> Instructions to follow: Go through the listing and copy each line with the string "counts".

> Available data:
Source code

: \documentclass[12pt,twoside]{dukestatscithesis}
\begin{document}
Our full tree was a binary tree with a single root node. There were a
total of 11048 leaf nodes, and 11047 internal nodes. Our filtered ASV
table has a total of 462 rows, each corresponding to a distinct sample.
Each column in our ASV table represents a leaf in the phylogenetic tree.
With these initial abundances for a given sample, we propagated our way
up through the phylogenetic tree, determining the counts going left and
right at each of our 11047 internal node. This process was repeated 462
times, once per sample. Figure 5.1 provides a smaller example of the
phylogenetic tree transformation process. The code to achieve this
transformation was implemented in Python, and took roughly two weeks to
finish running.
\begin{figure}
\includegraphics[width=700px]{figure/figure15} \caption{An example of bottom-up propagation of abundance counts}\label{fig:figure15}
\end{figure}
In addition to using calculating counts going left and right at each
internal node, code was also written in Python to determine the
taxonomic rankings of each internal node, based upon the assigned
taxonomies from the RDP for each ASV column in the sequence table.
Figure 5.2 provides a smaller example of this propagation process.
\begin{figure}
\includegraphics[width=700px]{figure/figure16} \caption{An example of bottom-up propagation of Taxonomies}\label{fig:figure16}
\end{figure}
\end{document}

> Exercise answer:
up through the phylogenetic tree, determining the counts going left and
\includegraphics[width=700px]{figure/figure15} \caption{An example of bottom-up propagation of abundance counts}\label{fig:figure15}
In addition to using calculating counts going left and right at each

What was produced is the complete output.